_Task objective_:
What you should write out is every line from the one containing "We expect that" to the end of the data, exactly and with nothing else.

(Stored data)
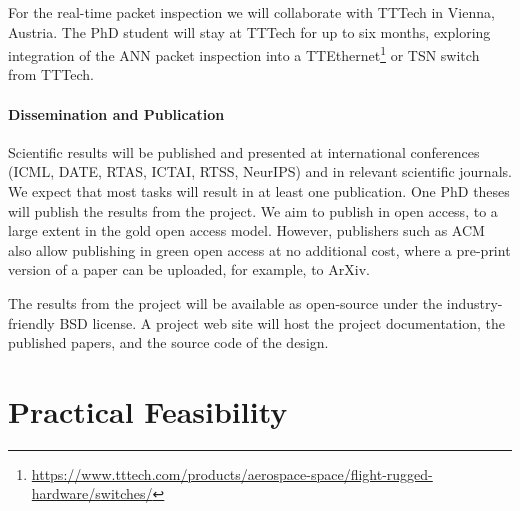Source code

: \documentclass[fleqn,12pt]{article}
\newcommand{\note}[1]{{\it Note: #1}}
\begin{document}
For the real-time packet inspection we will collaborate with TTTech in Vienna, Austria.
The PhD student will stay at TTTech for up to six months, exploring integration of the
ANN packet inspection into a TTEthernet\footnote{\url{https://www.tttech.com/products/aerospace-space/flight-rugged-hardware/switches/}}
or TSN switch from TTTech.


%

\paragraph*{Dissemination and Publication}

Scientific results will be published and presented at international
conferences (ICML, DATE, RTAS, ICTAI, RTSS, NeurIPS) and in relevant scientific journals.
We expect that most tasks will result in at least one publication.
One PhD theses will publish the results from the project.
We aim to publish in open access, to a large extent in the gold open access model.
However, publishers such as ACM also allow publishing in green open access
at no additional cost, where a pre-print version of a paper can be uploaded,
for example, to ArXiv.

The results from the project will be available as open-source under the
industry-friendly BSD license.
A project web site will host the project documentation, the published papers, and the
source code of the design.



\section{Practical Feasibility}
\end{document}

_Solved exercise_:
We expect that most tasks will result in at least one publication.
One PhD theses will publish the results from the project.
We aim to publish in open access, to a large extent in the gold open access model.
However, publishers such as ACM also allow publishing in green open access
at no additional cost, where a pre-print version of a paper can be uploaded,
for example, to ArXiv.

The results from the project will be available as open-source under the
industry-friendly BSD license.
A project web site will host the project documentation, the published papers, and the
source code of the design.



\section{Practical Feasibility}
\end{document}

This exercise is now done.